Une armée qui s’en sort, grâce aux expédients

L’armée russe a subi des pertes énormes, qu’on n’avait plus vues en Europe depuis la fin de la Seconde Guerre mondiale : les Ukrainiens estiment que leurs ennemis ont perdu jusqu’à 100.000 soldats, morts ou blessés, rien que durant les offensives de ces derniers mois, qui n’ont obtenu aucun gain territorial notable. Les munitions manquent, et 8.000 et 16.000 véhicules blindés de tout type ont été mis hors de combat.

  • La Russie se préparait à une courte campagne ; elle doit improviser une longue guerre d’attrition. Mais elle tient le coup, grâce aux munitions fournies par ses alliés (Iran, Corée du Nord, Biélorussie, probablement la Chine aussi) ainsi qu’en modernisant en urgence ses énormes stocks d’armes anciennes.
  • On voit maintenant des chars T-54 et T-55 être acheminés en Ukraine après des dizaines d’années dans des entrepôts, ainsi que des modèles de T-90 inédits, sûrement destinés à l’exportation vers l’Algérie. Cela a d’ailleurs un impact sur l’économie aussi : les ventes d’armes russes se sont effondrées, de 50 milliards de dollars en 2021 à seulement 11 l’année dernière.
  • Le pays ne peut toutefois produire que lentement des engins modernes à l’électronique et l’informatique sophistiquée, et il lui faut des puces qu’elle ne produit pas ; on estime que les machines à laver modernes que le pays a importées en masse ont été phagocytées à cet usage.
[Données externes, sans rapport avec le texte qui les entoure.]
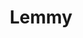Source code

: ---
draft: false
title: Lemmy
content:
  id: lemmy
  name: Lemmy
  logo: /images/applications/forum-community/lemmy/logo.png
  website: https://join-lemmy.org/
  iframe_website: /website-iframe/applications/forum-community/lemmy
  dashboardImage: /images/applications/forum-community/lemmy/screenshot-1.jpg
  short_description: Open-source Reddit alternative. Create your own discussion platform with Lemmy
  description: With Lemmy, you can easily host your own server, and all these servers are federated, and connected to the same universe, called the Fediverse. For a link aggregator, this means that someone registered on one server can subscribe to communities elsewhere, and can have discussions with people on a completely different server.
  features:
    - title: Decentralization
      description: Decentralized architecture with no central authority or ownership. Relationships can be made across any compatible system, creating a network of Internet-scale made up of smaller sites.
    - title: Moderation abilities
      description: Public Moderation Logs. Can sticky posts to the top of communities. Both site admins, and community moderators, who can appoint other moderators. Can lock, remove, and restore posts and comments. Can ban and unban users from communities and the site. Can transfer site and communities to others.
    - title: Full of features
      description: User avatar support. Live-updating Comment threads. Full vote scores (+/-) like old Reddit. Themes, including light, dark, and solarized. Integrated image uploading in both posts and comments. Notifications can be sent via email. Private messaging support. i18n / internationalization support. RSS / Atom feeds for All, Subscribed, Inbox, User, and Community.
    - title: High performance
      description: Server is written in rust. Front end is ~80kB gzipped. Supports arm64.
  screenshots:
    - /images/applications/forum-community/lemmy/screenshot-1.jpg
    - /images/applications/forum-community/lemmy/screenshot-2.jpg
---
La Russie a aussi cessé d’accepter les demandes de passeports biométriques depuis février pour économiser des puces.
  • La Russie parvient ainsi chaque mois à fabriquer environ 30 Kh-101 et 20 Kalibrs, ses deux principaux types de missiles guidés, ce qui reste néanmoins peu par rapport au déluge de projectiles qu’elle a fait subir à l’Ukraine cet hiver.
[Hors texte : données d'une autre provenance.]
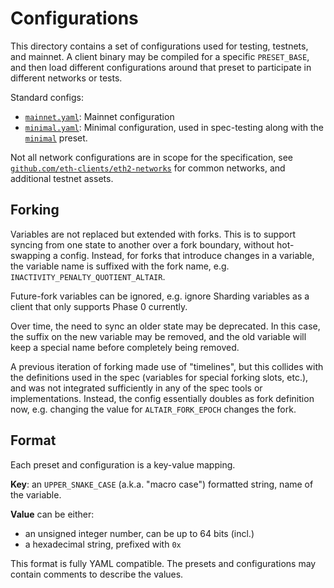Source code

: # Configurations

This directory contains a set of configurations used for testing, testnets, and
mainnet. A client binary may be compiled for a specific `PRESET_BASE`, and then
load different configurations around that preset to participate in different
networks or tests.

Standard configs:

- [`mainnet.yaml`](./mainnet.yaml): Mainnet configuration
- [`minimal.yaml`](./minimal.yaml): Minimal configuration, used in spec-testing
  along with the [`minimal`](../presets/minimal) preset.

Not all network configurations are in scope for the specification, see
[`github.com/eth-clients/eth2-networks`](https://github.com/eth-clients/eth2-networks)
for common networks, and additional testnet assets.

## Forking

Variables are not replaced but extended with forks. This is to support syncing
from one state to another over a fork boundary, without hot-swapping a config.
Instead, for forks that introduce changes in a variable, the variable name is
suffixed with the fork name, e.g. `INACTIVITY_PENALTY_QUOTIENT_ALTAIR`.

Future-fork variables can be ignored, e.g. ignore Sharding variables as a client
that only supports Phase 0 currently.

Over time, the need to sync an older state may be deprecated. In this case, the
suffix on the new variable may be removed, and the old variable will keep a
special name before completely being removed.

A previous iteration of forking made use of "timelines", but this collides with
the definitions used in the spec (variables for special forking slots, etc.),
and was not integrated sufficiently in any of the spec tools or implementations.
Instead, the config essentially doubles as fork definition now, e.g. changing
the value for `ALTAIR_FORK_EPOCH` changes the fork.

## Format

Each preset and configuration is a key-value mapping.

**Key**: an `UPPER_SNAKE_CASE` (a.k.a. "macro case") formatted string, name of
the variable.

**Value** can be either:

- an unsigned integer number, can be up to 64 bits (incl.)
- a hexadecimal string, prefixed with `0x`

This format is fully YAML compatible. The presets and configurations may contain
comments to describe the values.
Une population dans l’expectative

Les Russes sont nombreux à avoir été mobilisés, et encore plus nombreux à avoir quitté le pays de peur de devoir partir combattre. Le gouvernement essaie maintenant de recruter plutôt des volontaires, au sens très large du terme, tout en niant toute nouvelle vague de mobilisation. Ce facteur et le niveau de vie de la majorité, surtout dans les villes, sont probablement les deux grands critères qui pourraient influencer la contestation. Mais aussi le recours par le gouvernement à son appareil sécuritaire.

  • Le pays ne manque pas de bras, mais il doit choisir entre son économie et son armée, tout en s’assurant que les mobilisés arrivent bien dans leurs unités. L’armée envoie désormais les avis de conscription et de mobilisation par courrier électronique, en plus des copies physiques, afin qu’il soit plus difficile de prétendre ne pas les avoir reçus, note The Economist. Or, plus la conscription se généralise dans les grandes villes comme Moscou et Saint-Pétersbourg, plus les risques d’agitation populaire augmentent.
  • Quant au niveau de vie, le gouvernement a dépensé près de 3% du PIB pour le maintenir l’année dernière, en subventions diverses.

La peur du prochain choc

Et pendant ce temps, côté ukrainien ? Peu de choses filtrent, mais de toute évidence une grande contre-offensive se prépare, avec des troupes maintenues en réserve et du matériel neuf. Or les soldats russes le savent et ont eu le temps de se préparer. À moins que le plan de bataille ukrainien soit basé sur un stratagème qui n’avait pas été pris en compte.

  • Le résultat de cette contre-attaque sera déterminant : la Russie a su redresser sa situation économique et militaire, et a prouvé qu’elle pouvait s’adapter à une longue guerre d’usure. Mais une nouvelle grande victoire ukrainienne pourrait remettre en jeu tout ce que Poutine s’est obstiné à miser. Là encore, il le sait.